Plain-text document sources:
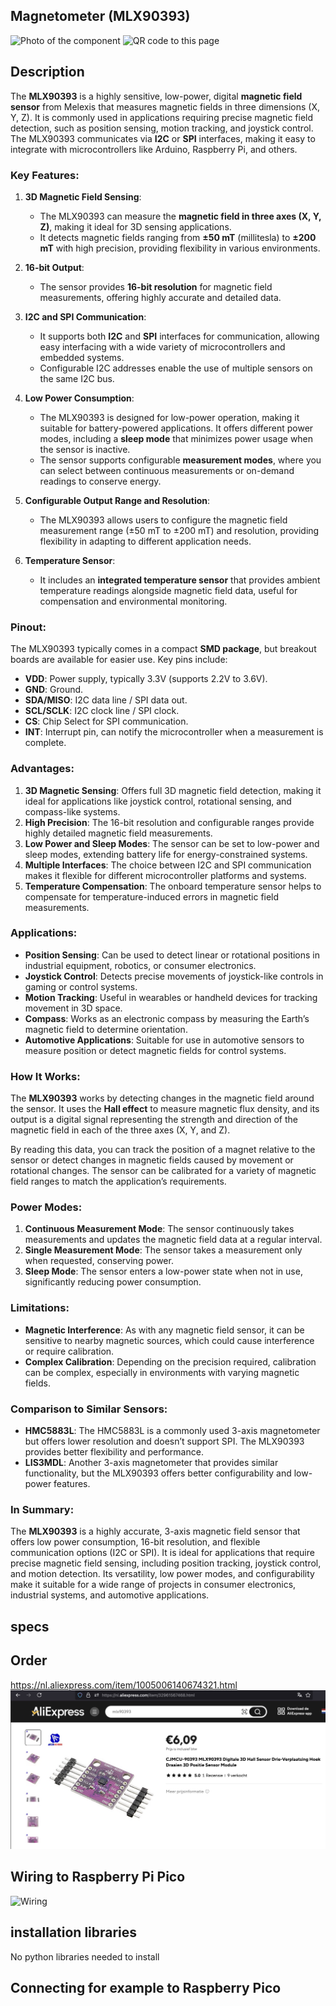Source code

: ## Magnetometer (MLX90393)

<img src="MLX90393_Photo.jpeg" alt="Photo of the component">
<img src="MLX90393_QR_code.jpeg" alt="QR code to this page" width="80" height="80">

## Description
The **MLX90393** is a highly sensitive, low-power, digital **magnetic field sensor** from Melexis that measures magnetic fields in three dimensions (X, Y, Z). It is commonly used in applications requiring precise magnetic field detection, such as position sensing, motion tracking, and joystick control. The MLX90393 communicates via **I2C** or **SPI** interfaces, making it easy to integrate with microcontrollers like Arduino, Raspberry Pi, and others.

### Key Features:
1. **3D Magnetic Field Sensing**:
   - The MLX90393 can measure the **magnetic field in three axes (X, Y, Z)**, making it ideal for 3D sensing applications.
   - It detects magnetic fields ranging from **±50 mT** (millitesla) to **±200 mT** with high precision, providing flexibility in various environments.

2. **16-bit Output**:
   - The sensor provides **16-bit resolution** for magnetic field measurements, offering highly accurate and detailed data.

3. **I2C and SPI Communication**:
   - It supports both **I2C** and **SPI** interfaces for communication, allowing easy interfacing with a wide variety of microcontrollers and embedded systems.
   - Configurable I2C addresses enable the use of multiple sensors on the same I2C bus.

4. **Low Power Consumption**:
   - The MLX90393 is designed for low-power operation, making it suitable for battery-powered applications. It offers different power modes, including a **sleep mode** that minimizes power usage when the sensor is inactive.
   - The sensor supports configurable **measurement modes**, where you can select between continuous measurements or on-demand readings to conserve energy.

5. **Configurable Output Range and Resolution**:
   - The MLX90393 allows users to configure the magnetic field measurement range (±50 mT to ±200 mT) and resolution, providing flexibility in adapting to different application needs.

6. **Temperature Sensor**:
   - It includes an **integrated temperature sensor** that provides ambient temperature readings alongside magnetic field data, useful for compensation and environmental monitoring.

### Pinout:
The MLX90393 typically comes in a compact **SMD package**, but breakout boards are available for easier use. Key pins include:
- **VDD**: Power supply, typically 3.3V (supports 2.2V to 3.6V).
- **GND**: Ground.
- **SDA/MISO**: I2C data line / SPI data out.
- **SCL/SCLK**: I2C clock line / SPI clock.
- **CS**: Chip Select for SPI communication.
- **INT**: Interrupt pin, can notify the microcontroller when a measurement is complete.

### Advantages:
1. **3D Magnetic Sensing**: Offers full 3D magnetic field detection, making it ideal for applications like joystick control, rotational sensing, and compass-like systems.
2. **High Precision**: The 16-bit resolution and configurable ranges provide highly detailed magnetic field measurements.
3. **Low Power and Sleep Modes**: The sensor can be set to low-power and sleep modes, extending battery life for energy-constrained systems.
4. **Multiple Interfaces**: The choice between I2C and SPI communication makes it flexible for different microcontroller platforms and systems.
5. **Temperature Compensation**: The onboard temperature sensor helps to compensate for temperature-induced errors in magnetic field measurements.

### Applications:
- **Position Sensing**: Can be used to detect linear or rotational positions in industrial equipment, robotics, or consumer electronics.
- **Joystick Control**: Detects precise movements of joystick-like controls in gaming or control systems.
- **Motion Tracking**: Useful in wearables or handheld devices for tracking movement in 3D space.
- **Compass**: Works as an electronic compass by measuring the Earth’s magnetic field to determine orientation.
- **Automotive Applications**: Suitable for use in automotive sensors to measure position or detect magnetic fields for control systems.

### How It Works:
The **MLX90393** works by detecting changes in the magnetic field around the sensor. It uses the **Hall effect** to measure magnetic flux density, and its output is a digital signal representing the strength and direction of the magnetic field in each of the three axes (X, Y, and Z).

By reading this data, you can track the position of a magnet relative to the sensor or detect changes in magnetic fields caused by movement or rotational changes. The sensor can be calibrated for a variety of magnetic field ranges to match the application’s requirements.

### Power Modes:
1. **Continuous Measurement Mode**: The sensor continuously takes measurements and updates the magnetic field data at a regular interval.
2. **Single Measurement Mode**: The sensor takes a measurement only when requested, conserving power.
3. **Sleep Mode**: The sensor enters a low-power state when not in use, significantly reducing power consumption.

### Limitations:
- **Magnetic Interference**: As with any magnetic field sensor, it can be sensitive to nearby magnetic sources, which could cause interference or require calibration.
- **Complex Calibration**: Depending on the precision required, calibration can be complex, especially in environments with varying magnetic fields.

### Comparison to Similar Sensors:
- **HMC5883L**: The HMC5883L is a commonly used 3-axis magnetometer but offers lower resolution and doesn’t support SPI. The MLX90393 provides better flexibility and performance.
- **LIS3MDL**: Another 3-axis magnetometer that provides similar functionality, but the MLX90393 offers better configurability and low-power features.

### In Summary:
The **MLX90393** is a highly accurate, 3-axis magnetic field sensor that offers low power consumption, 16-bit resolution, and flexible communication options (I2C or SPI). It is ideal for applications that require precise magnetic field sensing, including position tracking, joystick control, and motion detection. Its versatility, low power modes, and configurability make it suitable for a wide range of projects in consumer electronics, industrial systems, and automotive applications.


## specs


## Order
<a href="https://nl.aliexpress.com/item/1005006140674321.html">https://nl.aliexpress.com/item/1005006140674321.html</a>
<img src="MLX90393_Order.jpg" alt="Photo of the Order">

## Wiring to Raspberry Pi Pico

<img src="MLX90393_Wiring.jpg" alt="Wiring" >


## installation libraries

No python libraries needed to install

## Connecting for example to Raspberry Pico



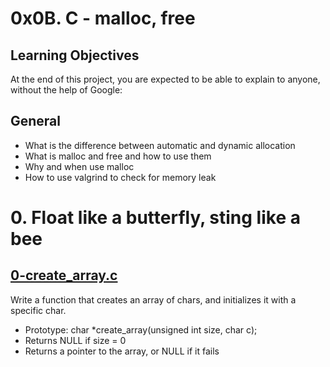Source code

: # 0x0B. C - malloc, free
## Learning Objectives
At the end of this project, you are expected to be able to explain to anyone, without the help of Google:

## General
+ What is the difference between automatic and dynamic allocation
+ What is malloc and free and how to use them
+ Why and when use malloc
+ How to use valgrind to check for memory leak

# 0. Float like a butterfly, sting like a bee
## [0-create_array.c]()
Write a function that creates an array of chars, and initializes it with a specific char.

+ Prototype: char *create_array(unsigned int size, char c);
+ Returns NULL if size = 0
+ Returns a pointer to the array, or NULL if it fails

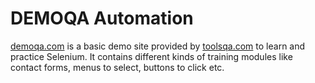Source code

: # DEMOQA Automation
[demoqa.com](https://demoqa.com/) is a basic demo site provided by [toolsqa.com](https://www.toolsqa.com/) to learn and practice Selenium. It contains different kinds of training modules like contact forms, menus to select, buttons to click etc.
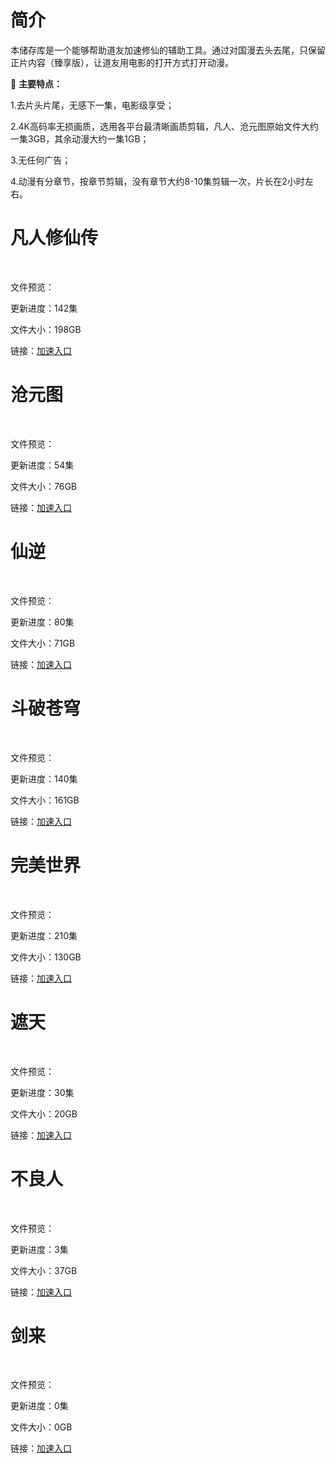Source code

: # 简介
本储存库是一个能够帮助道友加速修仙的辅助工具。通过对国漫去头去尾，只保留正片内容（臻享版），让道友用电影的打开方式打开动漫。

🌟 **主要特点：**

1.去片头片尾，无感下一集，电影级享受；

2.4K高码率无损画质，选用各平台最清晰画质剪辑，凡人、沧元图原始文件大约一集3GB，其余动漫大约一集1GB；

3.无任何广告；

4.动漫有分章节，按章节剪辑，没有章节大约8-10集剪辑一次，片长在2小时左右。


# 凡人修仙传

<img src="img/凡人修仙传.jpg"  alt=""/>
<img src="img/凡人修仙传2.jpg"  alt=""/>

文件预览：
<img src="img/凡人修仙传_.jpg"  alt=""/>

更新进度：142集

文件大小：198GB

链接：[加速入口](https://pan.quark.cn/s/3e31b4c24b30)


# 沧元图
<img src="img/沧元图.jpg"  alt=""/>
<img src="img/沧元图2.jpg"  alt=""/>

文件预览：
<img src="img/沧元图_.jpg"  alt=""/>

更新进度：54集

文件大小：76GB

链接：[加速入口](https://pan.quark.cn/s/917309a062d3)


# 仙逆
<img src="img/仙逆.jpg"  alt=""/>
<img src="img/仙逆2.jpg"  alt=""/>

文件预览：
<img src="img/仙逆_.jpg"  alt=""/>

更新进度：80集

文件大小：71GB

链接：[加速入口](https://pan.quark.cn/s/571ee96b706b)

# 斗破苍穹
<img src="img/斗破苍穹.jpg"  alt=""/>
<img src="img/斗破苍穹2.jpg"  alt=""/>

文件预览：
<img src="img/斗破苍穹_.jpg"  alt=""/>

更新进度：140集

文件大小：161GB

链接：[加速入口](https://pan.quark.cn/s/7b2cf834b973)

# 完美世界
<img src="img/完美世界.jpg"  alt=""/>
<img src="img/完美世界2.jpg"  alt=""/>

文件预览：
<img src="img/完美世界_.jpg"  alt=""/>

更新进度：210集

文件大小：130GB

链接：[加速入口](https://pan.quark.cn/s/e6ab92710ed3)

# 遮天
<img src="img/遮天.jpg"  alt=""/>
<img src="img/遮天2.jpg"  alt=""/>

文件预览：
<img src="img/遮天_.jpg"  alt=""/>

更新进度：30集

文件大小：20GB

链接：[加速入口](https://pan.quark.cn/s/7f9011284b60)

# 不良人
<img src="img/不良人.jpg"  alt=""/>
<img src="img/不良人2.jpg"  alt=""/>

文件预览：
<img src="img/不良人_.jpg"  alt=""/>

更新进度：3集

文件大小：37GB

链接：[加速入口](https://pan.quark.cn/s/3c35e368229e)

# 剑来
<img src="img/剑来.jpg"  alt=""/>
<img src="img/剑来2.jpg"  alt=""/>

文件预览：
<img src="img/剑来_.jpg"  alt=""/>

更新进度：0集

文件大小：0GB

链接：[加速入口]()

▸ **About this exercise**:
The answer must consist of every line above that holds the string "calibration", copied exactly.

▸ **Your solution**:
- **Magnetic Interference**: As with any magnetic field sensor, it can be sensitive to nearby magnetic sources, which could cause interference or require calibration.
- **Complex Calibration**: Depending on the precision required, calibration can be complex, especially in environments with varying magnetic fields.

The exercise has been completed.